Even lower latency times, measured in nanoseconds, are required by HFT.

In contrast, a new long-distance microwave link launched by Nasdaq and the CME Group, which owns the New York Mercantile Exchange, offers one-way latency of under 4.25 milliseconds between CME's data center in Aurora, Illinois, and Carteret. That's more than an order of magnitude slower than latency times achieved among data centers in the metro area (one millisecond equals 1,000 microseconds, one microsecond equals 1,000 nanoseconds). The link will be used for market data, not order routing.

A tremendous amount of effort, then, goes into making sure that metro area data centers and networks are disaster-resilient.

The NYSE, for example, has proposed a rule change to the Securities and Exchange Commission that would streamline the process of using Arca as a backup when the trading floor is closed, due to a major emergency or even a minor one such as a water-main break.

The NYSE's proposed "Print to P" plan essentially allows Arca to mark opening and closing quotes as if they came from the NYSE trading floor itself. This would be done so the quotes can be ingested by trading firms' systems to recognize this new source of data without any reconfiguration.

With the NYSE, many firms look for the opening transactions, marked as N (for the NYSE), which kick off their daily trading algorithms. Other firms require the NYSE closing quotes, also marked as N, for calculating net access values for mutual funds. When the NYSE is down, opening and closing quotes will be marked as both N and P (which stands for an Arca exchange). Intra-day quotes on Arca will simply be marked as P.

"The Exchange believes that the proposed rule change offers a practical solution that will be compatible with most market participants' current system coding, which will allow the proposed rule change to be quickly and efficiently implemented and avoid the costs and delays associated with system reprogramming," according to the NYSE's SEC filing.

Market makers such as Citigroup are working with the NYSE on the Print to P plan.

Lessons learned from the terrorist attacks of Sept. 11, 2001, have helped Wall Street prepare for storms as well. After 9/11 knocked out telecom systems, for example, NYSE Technologies created its own Secure Financial Transactional Infrastructure network.

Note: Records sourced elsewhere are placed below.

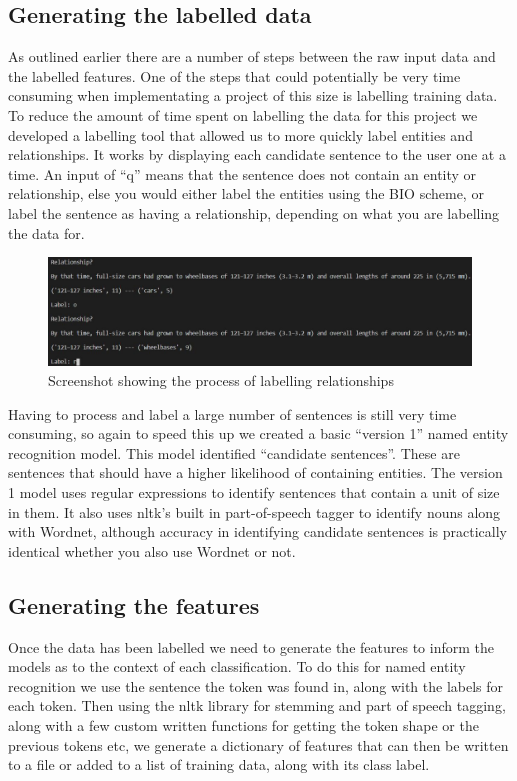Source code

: \documentclass[11pt,oneside]{book}
\begin{document}
\subsection{Generating the labelled data}

As outlined earlier there are a number of steps between the raw input data and the labelled features. One of the steps that could potentially be very time consuming when implementating a project of this size is labelling training data. To reduce the amount of time spent on labelling the data for this project we developed a labelling tool that allowed us to more quickly label entities and relationships. It works by displaying each candidate sentence to the user one at a time. An input of “q” means that the sentence does not contain an entity or relationship, else you would either label the entities using the BIO scheme, or label the sentence as having a relationship, depending on what you are labelling the data for.

\begin{figure}[!htbp]
\centering
\includegraphics[scale=0.5]{images/relationship_labelling_2.jpg}
\caption{Screenshot showing the process of labelling relationships}
\label{img:relationship_labelling}
\end{figure}

Having to process and label a large number of sentences is still very time consuming, so again to speed this up we created a basic “version 1” named entity recognition model. This model identified “candidate sentences”. These are sentences that should have a higher likelihood of containing entities. The version 1 model uses regular expressions to identify sentences that contain a unit of size in them. It also uses nltk's built in part-of-speech tagger to identify nouns along with Wordnet, although accuracy in identifying candidate sentences is practically identical whether you also use Wordnet or not.

\subsection{Generating the features}
Once the data has been labelled we need to generate the features to inform the models as to the context of each classification. To do this for named entity recognition we use the sentence the token was found in, along with the labels for each token. Then using the nltk library for stemming and part of speech tagging, along with a few custom written functions for getting the token shape or the previous tokens etc, we generate a dictionary of features that can then be written to a file or added to a list of training data, along with its class label.
\end{document}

Power is also key in data center construction. The NYSE's Mahwah data center, which opened in 2010, sits on two power grids as does Telx's new NJR3, which opened in June. In addition, data centers all have their own generators. NJR3, for instance, has 12 3-megawatt generators.

Perhaps the biggest lesson from Sandy itself was that businesses have to have backup plans for people who lack transportation, noted Weiss, recalling gas station closures. "It doesn't do much good to have data centers up and running if no one else can get to them," he said. The "virtualization of not just technology, but of staffing," with the Internet enabling remote work, is important for any backup plan, Weiss said.

"Systems including our CRM (customer relationship management) tool -- how we communicate with our customers and our other facilities -- that's all Web-enabled as are all our inventory systems, our power monitoring and control systems," said Michael Terlizzi, executive vice president for operations at Telx.

Financial sector businesses in the area also realize, however, that they sometimes also need to move people around and need to have plans in place to do that. Citigroup, for example, moved quickly to accommodate the employees from 111 Wall St. at other locations in the area, and provided transportation.

Sandy hit just 14 months after Hurricane Irene slammed the Northeast. In a sober-minded mood while inspecting the World Trade Center after Sandy, New York Gov. Andrew Cuomo said "Anyone who says there is not a change in weather patterns is denying reality."

With climatologists predicting that global climate change will cause more frequent flooding of the metro area, few doubt that another big test of Wall Street's storm preparedness will come, quite possibly sooner rather than later.